Desde hace años, compagino mi actividad profesional como actriz, con la de cuentacuentos, destinados siempre a niños y niñas. Al contrario de lo que pueda creerse, la técnica interpretativa del actor es distinta a la del narrador oral, aunque ambos tengan un punto convergente ineludible: la verdad escénica.
El actor, está sometido a una disciplina técnica que implica memorización textual, coordinación temporoespacial con el resto de actores y actrices del espectáculo, así como la necesidad de una cierta simbiosis con los elementos escenotécnicos. Todo ello supone un ejercicio de repetición en cada ensayo o representación, para componer un espectáculo uniforme en su conjunto, según las líneas de acción técnicas e interpretativas marcadas por el director.
En el caso de la narración oral la memorización textual, por lo general, no solo no requiere de la misma precisión, sino que esta puede suponer un corsé contraproducente dada la casi imprescindible proximidad del espectador.
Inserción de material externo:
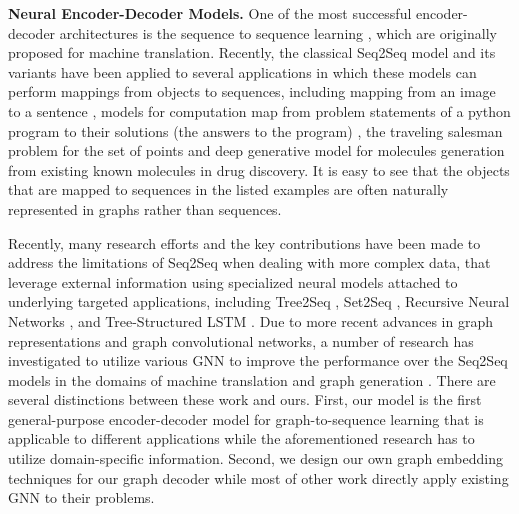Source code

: \documentclass{article} \usepackage{iclr2019_conference,times}
\begin{document}
\textbf{Neural Encoder-Decoder Models.} One of the most successful encoder-decoder architectures is the sequence to sequence learning \citep{DBLP:conf/nips/SutskeverVL14,cho2014learning,bahdanau2014neural,luong2015effective,gehring2017convolutional}, which are originally proposed for machine translation. Recently, the classical Seq2Seq model and its variants have been applied to several
applications in which these models can perform mappings from objects to sequences, including mapping from an image to a sentence \citep{vinyals2015show}, models for computation map from problem statements of a python program to their solutions (the answers to the program) \citep{zaremba2014learning}, the traveling salesman problem for the set of points \citep{vinyals2015pointer} and deep generative model for molecules generation from existing known molecules in drug discovery. It is easy to see that the objects that are mapped to sequences in the listed examples are often naturally represented in graphs rather than sequences. 

Recently, many research efforts and the key contributions have been made to address the limitations of Seq2Seq when dealing with more complex data, that leverage external information using specialized neural models attached to underlying targeted applications, including Tree2Seq \citep{eriguchi2016tree}, Set2Seq \citep{vinyals2015order}, Recursive Neural Networks \citep{socher2010learning}, and Tree-Structured LSTM \citep{tai2015improved}. Due to more recent advances in graph representations and graph convolutional networks, a number of research has investigated to utilize various GNN to improve the performance over the Seq2Seq models in the domains of machine translation and graph generation \citep{bastings2017graph,beck2018graph,simonovsky2018graphvae,li2018learning}.
There are several distinctions between these work and ours. First, our model is the first general-purpose encoder-decoder model for graph-to-sequence learning that is applicable to different applications while the aforementioned research has to utilize domain-specific information. Second, we design our own graph embedding techniques for our graph decoder while most of other work directly apply existing GNN to their problems. 
\end{document}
Dicha proximidad permite al narrador poder percibir sus reacciones, necesitando ejercitar la capacidad de reorientar el mecanismo de la narración sin romper el hilo conductor de la misma, según lo pida el auditorio de forma directa, en el caso de los niños, o indirecta, en el caso de los adultos. Por otra parte, el narrador suele ser su propio director y dramaturgo desde el momento en que necesita reinterpretar personalmente el cuento, pues sólo él se enfrentará a la historia, aportándole sus cualidades potenciadas y minimizando sus defectos.
Pero, diferencias al margen, ambas técnicas interpretativas precisan de una condición sine qua non: la capacidad del actor o narrador de vivir real y sinceramente una situación y transmitir al espectador esa vivencia en toda su dimensión, vivir y hacer vivir, emocionarse y emocionar.
Al escribir Agua de Coco, no fui consciente en ningún momento de estar construyendo un texto escénico, ni siquiera pensé que pudiese ser leído con intención meramente literaria. No tuve presente, por tanto, un público concreto como receptor de su lectura y mucho menos como espectador de su puesta en escena. La posibilidad escénica de Agua de Coco surgió después, de la necesidad personal de aunar en un solo espectáculo la experiencia de las dos técnicas mencionadas, tremendamente útiles en mi continua formación interpretativa y, sobre todo, del deseo de experimentar junto al espectador una vivencia especial, rompiendo la barrera escenario – patio de butacas para compartir el espacio sagrado de la escena, utilizando incluso lugares atípicos para su realización, así como ampliando la posibilidad del pleno disfrute sensorial por ambas partes, más allá de la vista y el oído.
Esta conjunción de técnicas necesitaba, pues, la dirección de una persona capaz de guiar interpretativa y técnicamente y de forma precisa a la actriz, y controlar sutilmente la espontaneidad de la narradora, marcar concienzudamente la expresión textual y orientar con rigor y libertad la narración; una persona capaz de equilibrar el contraste entre lo poético y lo vulgar, entre la contención dramática y el impulso cómico y viceversa, entre el realismo mágico y el surrealismo absurdo…
Mi grandísima suerte es disponer de esa persona y que, además, me conozca tan bien. Por eso, Agua de coco dejó de ser un proyecto personal desde el mismo día en que Antonio Saura creyó que podía tener resolución escénica, pasando a ser un proyecto íntimo de dos, sencillo en forma y complejo en intención, de enriquecedor proceso y sorprendente resultado, que nos ilusiona tanto o más que cualquier otro espectáculo de Alquibla.